— Work required —
Lines where the string "gonna" appears are to be copied from the entries below.

Records from a data collection
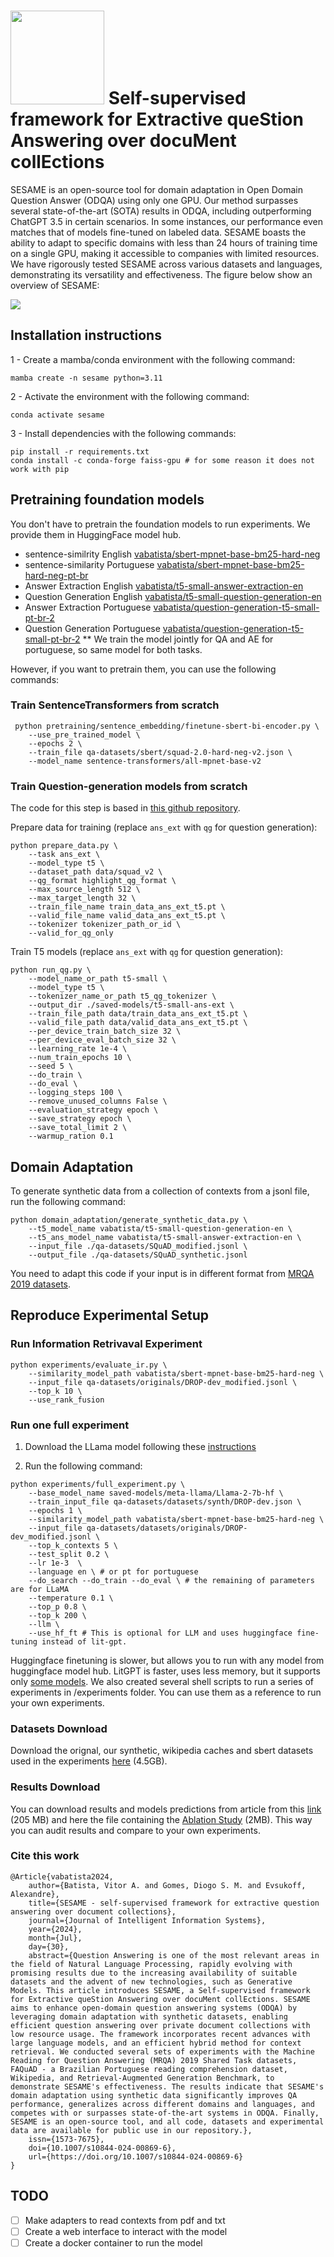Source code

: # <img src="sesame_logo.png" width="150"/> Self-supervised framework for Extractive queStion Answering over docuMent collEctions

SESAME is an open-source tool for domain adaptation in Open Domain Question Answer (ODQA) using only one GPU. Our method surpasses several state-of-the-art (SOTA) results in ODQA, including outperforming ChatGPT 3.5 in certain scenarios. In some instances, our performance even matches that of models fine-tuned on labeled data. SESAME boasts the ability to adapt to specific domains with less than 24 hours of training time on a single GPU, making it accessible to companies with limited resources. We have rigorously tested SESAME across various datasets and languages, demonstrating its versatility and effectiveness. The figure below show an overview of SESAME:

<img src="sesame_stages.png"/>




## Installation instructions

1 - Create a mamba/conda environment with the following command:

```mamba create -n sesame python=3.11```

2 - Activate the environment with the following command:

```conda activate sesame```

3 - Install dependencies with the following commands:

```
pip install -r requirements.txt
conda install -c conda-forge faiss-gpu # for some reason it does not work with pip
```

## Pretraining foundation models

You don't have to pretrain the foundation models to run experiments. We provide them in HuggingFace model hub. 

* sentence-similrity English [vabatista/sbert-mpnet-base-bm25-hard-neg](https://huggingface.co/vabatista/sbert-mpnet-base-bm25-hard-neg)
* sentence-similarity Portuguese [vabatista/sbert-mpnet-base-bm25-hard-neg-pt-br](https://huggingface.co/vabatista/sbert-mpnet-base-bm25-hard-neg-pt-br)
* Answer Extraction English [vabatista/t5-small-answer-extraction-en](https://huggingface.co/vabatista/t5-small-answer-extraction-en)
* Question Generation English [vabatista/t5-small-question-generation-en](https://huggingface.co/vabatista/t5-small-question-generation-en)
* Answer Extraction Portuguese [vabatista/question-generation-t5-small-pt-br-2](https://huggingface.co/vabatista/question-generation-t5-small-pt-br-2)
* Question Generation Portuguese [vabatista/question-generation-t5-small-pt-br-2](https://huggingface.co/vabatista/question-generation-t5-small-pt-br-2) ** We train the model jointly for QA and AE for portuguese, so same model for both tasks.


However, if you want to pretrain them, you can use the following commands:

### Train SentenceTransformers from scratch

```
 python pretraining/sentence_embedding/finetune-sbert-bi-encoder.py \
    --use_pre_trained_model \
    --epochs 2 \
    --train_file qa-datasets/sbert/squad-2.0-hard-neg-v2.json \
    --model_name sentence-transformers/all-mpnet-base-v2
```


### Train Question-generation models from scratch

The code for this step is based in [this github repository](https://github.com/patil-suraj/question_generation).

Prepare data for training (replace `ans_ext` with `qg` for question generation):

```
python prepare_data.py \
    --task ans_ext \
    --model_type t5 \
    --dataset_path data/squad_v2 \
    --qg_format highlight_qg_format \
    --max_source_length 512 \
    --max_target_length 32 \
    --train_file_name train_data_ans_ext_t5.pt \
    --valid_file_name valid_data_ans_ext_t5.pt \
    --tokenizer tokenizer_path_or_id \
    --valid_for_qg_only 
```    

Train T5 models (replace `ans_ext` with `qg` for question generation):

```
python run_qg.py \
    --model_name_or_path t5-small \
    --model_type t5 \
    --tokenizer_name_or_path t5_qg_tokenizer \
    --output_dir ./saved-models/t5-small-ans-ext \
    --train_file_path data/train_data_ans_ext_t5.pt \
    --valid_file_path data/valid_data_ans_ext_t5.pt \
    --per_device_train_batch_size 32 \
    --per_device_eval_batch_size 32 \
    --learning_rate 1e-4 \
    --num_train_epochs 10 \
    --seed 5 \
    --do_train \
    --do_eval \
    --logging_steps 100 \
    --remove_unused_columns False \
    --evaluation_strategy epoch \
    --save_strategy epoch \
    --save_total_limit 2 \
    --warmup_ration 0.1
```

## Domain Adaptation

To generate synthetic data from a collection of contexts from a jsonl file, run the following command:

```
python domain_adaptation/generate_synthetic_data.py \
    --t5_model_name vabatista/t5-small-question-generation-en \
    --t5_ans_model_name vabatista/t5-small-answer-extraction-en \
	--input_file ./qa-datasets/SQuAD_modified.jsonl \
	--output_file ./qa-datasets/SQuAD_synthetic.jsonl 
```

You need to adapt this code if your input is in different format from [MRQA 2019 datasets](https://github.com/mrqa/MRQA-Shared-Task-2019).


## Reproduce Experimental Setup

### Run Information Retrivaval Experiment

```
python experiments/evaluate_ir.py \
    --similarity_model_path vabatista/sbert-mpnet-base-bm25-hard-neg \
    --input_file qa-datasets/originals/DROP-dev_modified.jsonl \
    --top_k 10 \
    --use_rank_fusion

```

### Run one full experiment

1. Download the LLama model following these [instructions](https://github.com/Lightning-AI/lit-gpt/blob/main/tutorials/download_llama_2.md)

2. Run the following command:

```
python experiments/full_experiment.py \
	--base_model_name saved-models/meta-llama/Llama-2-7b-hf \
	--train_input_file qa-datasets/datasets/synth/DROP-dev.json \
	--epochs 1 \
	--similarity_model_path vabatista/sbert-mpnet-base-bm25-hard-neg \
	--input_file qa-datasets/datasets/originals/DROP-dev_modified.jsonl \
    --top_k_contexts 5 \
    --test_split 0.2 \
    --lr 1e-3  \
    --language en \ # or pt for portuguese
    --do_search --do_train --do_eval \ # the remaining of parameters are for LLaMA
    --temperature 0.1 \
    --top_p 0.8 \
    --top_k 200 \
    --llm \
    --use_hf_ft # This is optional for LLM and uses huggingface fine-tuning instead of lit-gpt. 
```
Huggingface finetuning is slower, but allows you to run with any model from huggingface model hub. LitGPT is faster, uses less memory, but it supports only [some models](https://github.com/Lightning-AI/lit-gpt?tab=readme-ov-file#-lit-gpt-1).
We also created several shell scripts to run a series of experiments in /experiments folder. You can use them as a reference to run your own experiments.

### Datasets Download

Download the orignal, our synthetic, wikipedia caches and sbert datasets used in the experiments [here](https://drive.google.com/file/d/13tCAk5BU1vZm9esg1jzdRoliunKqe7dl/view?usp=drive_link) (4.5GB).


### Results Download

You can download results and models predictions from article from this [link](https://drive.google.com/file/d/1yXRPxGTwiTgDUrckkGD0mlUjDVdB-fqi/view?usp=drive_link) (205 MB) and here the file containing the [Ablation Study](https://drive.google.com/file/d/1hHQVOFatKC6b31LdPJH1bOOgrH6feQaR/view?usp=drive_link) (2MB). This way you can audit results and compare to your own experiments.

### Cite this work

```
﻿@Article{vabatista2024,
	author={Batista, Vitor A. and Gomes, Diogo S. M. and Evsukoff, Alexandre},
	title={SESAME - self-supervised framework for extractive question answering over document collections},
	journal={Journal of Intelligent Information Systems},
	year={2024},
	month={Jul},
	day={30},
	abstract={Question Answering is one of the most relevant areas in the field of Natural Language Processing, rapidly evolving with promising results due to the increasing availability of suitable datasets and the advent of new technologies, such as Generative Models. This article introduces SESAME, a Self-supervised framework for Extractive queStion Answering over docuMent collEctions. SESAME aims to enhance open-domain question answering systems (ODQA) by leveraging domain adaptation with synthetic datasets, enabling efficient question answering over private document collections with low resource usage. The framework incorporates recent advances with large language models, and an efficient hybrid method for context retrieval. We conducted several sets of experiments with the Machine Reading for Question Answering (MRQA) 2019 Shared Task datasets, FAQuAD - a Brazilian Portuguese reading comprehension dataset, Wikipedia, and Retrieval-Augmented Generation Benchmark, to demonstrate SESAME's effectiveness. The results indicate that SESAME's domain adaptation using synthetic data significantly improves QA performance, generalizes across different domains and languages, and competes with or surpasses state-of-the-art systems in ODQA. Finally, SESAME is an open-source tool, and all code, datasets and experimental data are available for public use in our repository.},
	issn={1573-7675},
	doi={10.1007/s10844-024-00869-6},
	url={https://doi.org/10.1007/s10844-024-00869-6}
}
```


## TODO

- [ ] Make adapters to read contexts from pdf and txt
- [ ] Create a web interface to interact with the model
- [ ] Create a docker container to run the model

--

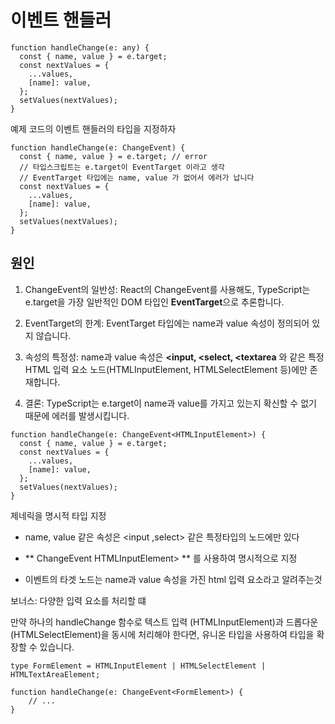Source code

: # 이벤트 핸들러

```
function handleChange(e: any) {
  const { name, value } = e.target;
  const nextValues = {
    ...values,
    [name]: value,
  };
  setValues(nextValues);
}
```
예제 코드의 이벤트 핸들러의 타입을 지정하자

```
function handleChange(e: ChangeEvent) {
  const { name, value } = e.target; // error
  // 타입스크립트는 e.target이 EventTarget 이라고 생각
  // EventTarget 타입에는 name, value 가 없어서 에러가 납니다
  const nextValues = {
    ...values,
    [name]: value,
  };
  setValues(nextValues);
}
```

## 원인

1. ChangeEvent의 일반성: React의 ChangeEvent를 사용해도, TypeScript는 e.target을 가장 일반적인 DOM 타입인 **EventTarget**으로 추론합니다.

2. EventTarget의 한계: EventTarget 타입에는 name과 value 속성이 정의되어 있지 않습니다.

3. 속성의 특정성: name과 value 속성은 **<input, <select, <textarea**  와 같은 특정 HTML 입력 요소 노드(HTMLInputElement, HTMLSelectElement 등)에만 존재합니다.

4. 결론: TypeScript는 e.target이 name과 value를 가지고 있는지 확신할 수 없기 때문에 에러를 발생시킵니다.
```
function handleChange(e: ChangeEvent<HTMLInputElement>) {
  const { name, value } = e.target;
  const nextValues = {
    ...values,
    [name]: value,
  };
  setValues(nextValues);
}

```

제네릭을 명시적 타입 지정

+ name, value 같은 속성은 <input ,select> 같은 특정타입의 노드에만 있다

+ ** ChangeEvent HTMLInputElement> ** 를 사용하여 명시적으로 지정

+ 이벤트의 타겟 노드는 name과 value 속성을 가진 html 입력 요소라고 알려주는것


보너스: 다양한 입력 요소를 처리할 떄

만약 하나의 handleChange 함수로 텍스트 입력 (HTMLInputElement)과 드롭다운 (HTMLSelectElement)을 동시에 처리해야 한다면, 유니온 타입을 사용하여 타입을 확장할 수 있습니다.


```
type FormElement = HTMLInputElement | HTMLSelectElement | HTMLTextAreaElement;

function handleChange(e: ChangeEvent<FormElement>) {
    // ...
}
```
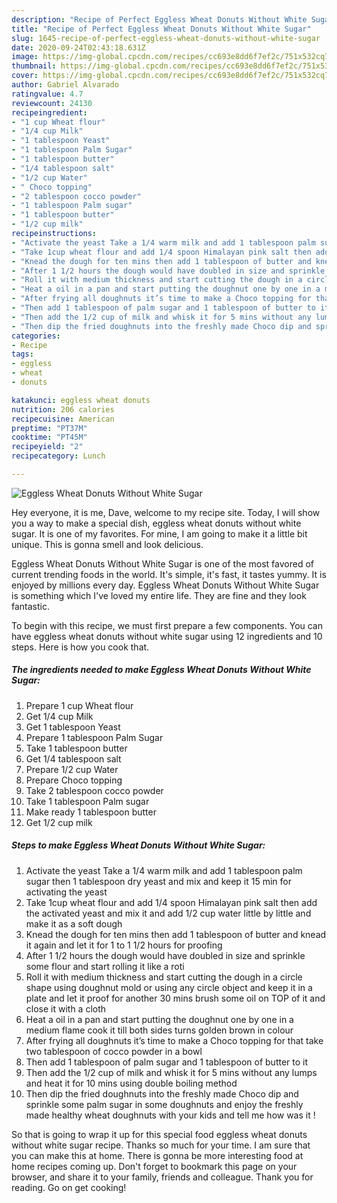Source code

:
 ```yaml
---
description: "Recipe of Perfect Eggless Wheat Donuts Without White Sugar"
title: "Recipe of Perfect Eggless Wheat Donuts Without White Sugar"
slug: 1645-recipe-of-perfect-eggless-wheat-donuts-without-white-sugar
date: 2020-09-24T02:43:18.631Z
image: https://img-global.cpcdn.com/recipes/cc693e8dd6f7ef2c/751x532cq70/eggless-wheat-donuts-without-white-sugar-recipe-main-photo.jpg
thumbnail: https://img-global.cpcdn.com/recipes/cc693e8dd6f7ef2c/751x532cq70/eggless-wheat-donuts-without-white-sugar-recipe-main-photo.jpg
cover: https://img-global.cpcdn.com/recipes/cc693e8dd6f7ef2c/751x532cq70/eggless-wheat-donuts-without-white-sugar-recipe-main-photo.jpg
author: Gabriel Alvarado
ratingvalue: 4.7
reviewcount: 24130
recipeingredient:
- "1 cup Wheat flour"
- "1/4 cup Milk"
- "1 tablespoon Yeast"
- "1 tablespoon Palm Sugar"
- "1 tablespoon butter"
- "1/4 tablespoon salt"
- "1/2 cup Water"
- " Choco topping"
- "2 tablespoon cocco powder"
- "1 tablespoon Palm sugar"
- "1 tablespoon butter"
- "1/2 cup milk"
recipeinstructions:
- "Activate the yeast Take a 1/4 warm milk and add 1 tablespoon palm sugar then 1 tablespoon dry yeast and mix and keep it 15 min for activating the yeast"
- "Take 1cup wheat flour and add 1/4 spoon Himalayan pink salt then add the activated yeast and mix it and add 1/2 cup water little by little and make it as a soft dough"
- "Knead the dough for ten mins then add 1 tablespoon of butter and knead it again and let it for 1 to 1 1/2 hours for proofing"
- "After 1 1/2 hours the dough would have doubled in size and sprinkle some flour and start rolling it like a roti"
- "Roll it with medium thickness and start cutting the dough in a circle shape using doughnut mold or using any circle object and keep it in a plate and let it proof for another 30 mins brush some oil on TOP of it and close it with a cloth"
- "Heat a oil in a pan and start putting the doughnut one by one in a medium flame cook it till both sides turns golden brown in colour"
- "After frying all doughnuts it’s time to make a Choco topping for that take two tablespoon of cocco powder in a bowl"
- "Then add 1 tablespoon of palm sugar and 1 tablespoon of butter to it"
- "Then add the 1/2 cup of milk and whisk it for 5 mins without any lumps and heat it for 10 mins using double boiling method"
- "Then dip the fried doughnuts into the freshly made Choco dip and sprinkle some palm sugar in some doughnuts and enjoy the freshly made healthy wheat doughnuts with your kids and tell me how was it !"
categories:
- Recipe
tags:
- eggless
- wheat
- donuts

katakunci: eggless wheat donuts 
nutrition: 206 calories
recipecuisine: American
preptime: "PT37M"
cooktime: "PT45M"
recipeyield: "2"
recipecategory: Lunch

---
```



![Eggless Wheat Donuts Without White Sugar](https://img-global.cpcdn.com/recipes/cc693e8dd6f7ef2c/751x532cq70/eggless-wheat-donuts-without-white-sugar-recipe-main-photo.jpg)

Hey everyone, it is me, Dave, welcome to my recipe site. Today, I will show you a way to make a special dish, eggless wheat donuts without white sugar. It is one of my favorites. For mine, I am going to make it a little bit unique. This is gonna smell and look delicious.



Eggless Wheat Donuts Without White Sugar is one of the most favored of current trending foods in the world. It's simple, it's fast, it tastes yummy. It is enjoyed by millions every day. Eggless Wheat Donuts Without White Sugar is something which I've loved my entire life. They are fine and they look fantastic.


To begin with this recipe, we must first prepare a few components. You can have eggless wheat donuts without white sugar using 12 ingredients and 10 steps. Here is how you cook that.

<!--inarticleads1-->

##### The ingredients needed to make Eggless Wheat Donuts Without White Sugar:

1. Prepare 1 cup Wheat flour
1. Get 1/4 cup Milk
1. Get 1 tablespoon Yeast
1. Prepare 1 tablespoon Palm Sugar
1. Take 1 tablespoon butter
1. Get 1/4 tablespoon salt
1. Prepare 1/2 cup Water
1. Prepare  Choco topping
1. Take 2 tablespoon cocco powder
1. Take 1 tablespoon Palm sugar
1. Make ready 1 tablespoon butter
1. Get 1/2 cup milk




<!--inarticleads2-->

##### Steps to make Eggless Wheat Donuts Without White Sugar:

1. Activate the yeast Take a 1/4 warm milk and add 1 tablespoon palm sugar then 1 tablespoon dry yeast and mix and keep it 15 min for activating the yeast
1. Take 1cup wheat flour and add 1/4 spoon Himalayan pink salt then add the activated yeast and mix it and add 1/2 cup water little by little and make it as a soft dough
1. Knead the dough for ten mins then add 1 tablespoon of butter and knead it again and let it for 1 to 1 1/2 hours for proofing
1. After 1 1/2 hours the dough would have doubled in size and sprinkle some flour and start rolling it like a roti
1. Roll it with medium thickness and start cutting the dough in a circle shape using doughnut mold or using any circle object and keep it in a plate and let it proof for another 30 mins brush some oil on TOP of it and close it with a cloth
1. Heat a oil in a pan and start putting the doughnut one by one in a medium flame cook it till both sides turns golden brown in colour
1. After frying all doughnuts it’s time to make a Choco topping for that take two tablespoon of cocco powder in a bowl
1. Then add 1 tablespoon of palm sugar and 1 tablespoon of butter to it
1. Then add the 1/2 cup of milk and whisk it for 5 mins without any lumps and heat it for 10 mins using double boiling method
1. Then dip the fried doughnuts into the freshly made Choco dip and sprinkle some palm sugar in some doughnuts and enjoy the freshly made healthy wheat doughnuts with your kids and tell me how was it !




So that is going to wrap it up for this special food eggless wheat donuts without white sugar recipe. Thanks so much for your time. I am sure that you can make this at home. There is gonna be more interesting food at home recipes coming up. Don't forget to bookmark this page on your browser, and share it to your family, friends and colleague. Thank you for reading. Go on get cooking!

--

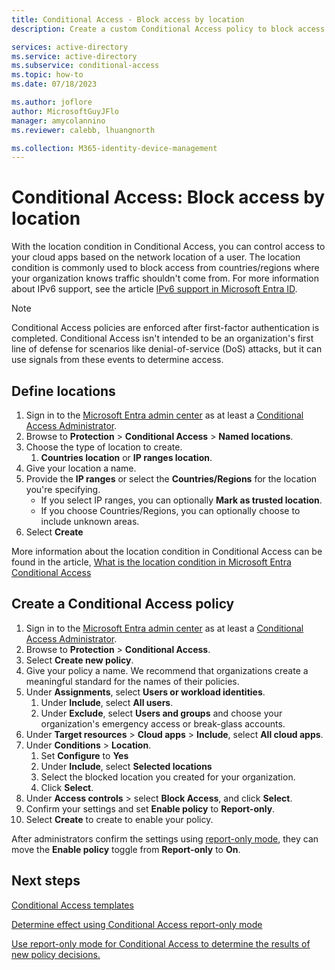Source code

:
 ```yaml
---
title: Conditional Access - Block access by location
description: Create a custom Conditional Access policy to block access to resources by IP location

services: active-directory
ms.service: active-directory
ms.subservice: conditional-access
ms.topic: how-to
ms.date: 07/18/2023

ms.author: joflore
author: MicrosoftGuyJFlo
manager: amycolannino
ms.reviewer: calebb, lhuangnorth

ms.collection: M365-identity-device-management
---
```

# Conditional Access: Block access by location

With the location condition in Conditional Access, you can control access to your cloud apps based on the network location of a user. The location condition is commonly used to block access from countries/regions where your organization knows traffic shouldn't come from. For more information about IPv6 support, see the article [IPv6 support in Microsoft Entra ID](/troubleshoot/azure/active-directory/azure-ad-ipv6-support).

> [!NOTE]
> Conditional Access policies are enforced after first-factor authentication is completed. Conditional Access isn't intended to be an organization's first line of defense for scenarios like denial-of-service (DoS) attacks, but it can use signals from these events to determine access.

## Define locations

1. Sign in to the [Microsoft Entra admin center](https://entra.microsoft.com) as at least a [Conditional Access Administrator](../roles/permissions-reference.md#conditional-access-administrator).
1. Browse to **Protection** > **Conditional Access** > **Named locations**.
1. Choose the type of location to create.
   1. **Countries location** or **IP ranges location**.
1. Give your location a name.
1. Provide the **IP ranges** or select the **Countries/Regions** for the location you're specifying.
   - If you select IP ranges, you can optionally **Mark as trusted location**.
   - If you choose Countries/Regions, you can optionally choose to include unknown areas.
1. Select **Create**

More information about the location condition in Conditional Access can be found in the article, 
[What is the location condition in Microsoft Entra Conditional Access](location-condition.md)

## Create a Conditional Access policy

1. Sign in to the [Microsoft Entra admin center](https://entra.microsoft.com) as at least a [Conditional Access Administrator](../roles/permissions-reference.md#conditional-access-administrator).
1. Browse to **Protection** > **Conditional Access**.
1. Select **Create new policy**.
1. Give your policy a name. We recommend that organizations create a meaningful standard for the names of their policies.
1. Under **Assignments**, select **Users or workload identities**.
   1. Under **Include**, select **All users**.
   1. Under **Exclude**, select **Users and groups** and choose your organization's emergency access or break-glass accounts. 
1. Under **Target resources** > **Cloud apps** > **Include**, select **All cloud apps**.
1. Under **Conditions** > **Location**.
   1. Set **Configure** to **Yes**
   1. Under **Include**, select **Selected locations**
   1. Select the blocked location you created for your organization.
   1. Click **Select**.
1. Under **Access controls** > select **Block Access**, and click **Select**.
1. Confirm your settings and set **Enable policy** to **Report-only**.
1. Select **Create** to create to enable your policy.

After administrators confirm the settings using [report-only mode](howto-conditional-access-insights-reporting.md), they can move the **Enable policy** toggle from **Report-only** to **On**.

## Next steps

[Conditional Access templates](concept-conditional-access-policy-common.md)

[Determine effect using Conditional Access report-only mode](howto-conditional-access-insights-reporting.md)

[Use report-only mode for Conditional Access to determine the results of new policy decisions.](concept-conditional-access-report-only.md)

— Problem solution —
Hey everyone, it is me, Dave, welcome to my recipe site. Today, I will show you a way to make a special dish, eggless wheat donuts without white sugar. It is one of my favorites. For mine, I am going to make it a little bit unique. This is gonna smell and look delicious.
So that is going to wrap it up for this special food eggless wheat donuts without white sugar recipe. Thanks so much for your time. I am sure that you can make this at home. There is gonna be more interesting food at home recipes coming up. Don't forget to bookmark this page on your browser, and share it to your family, friends and colleague. Thank you for reading. Go on get cooking!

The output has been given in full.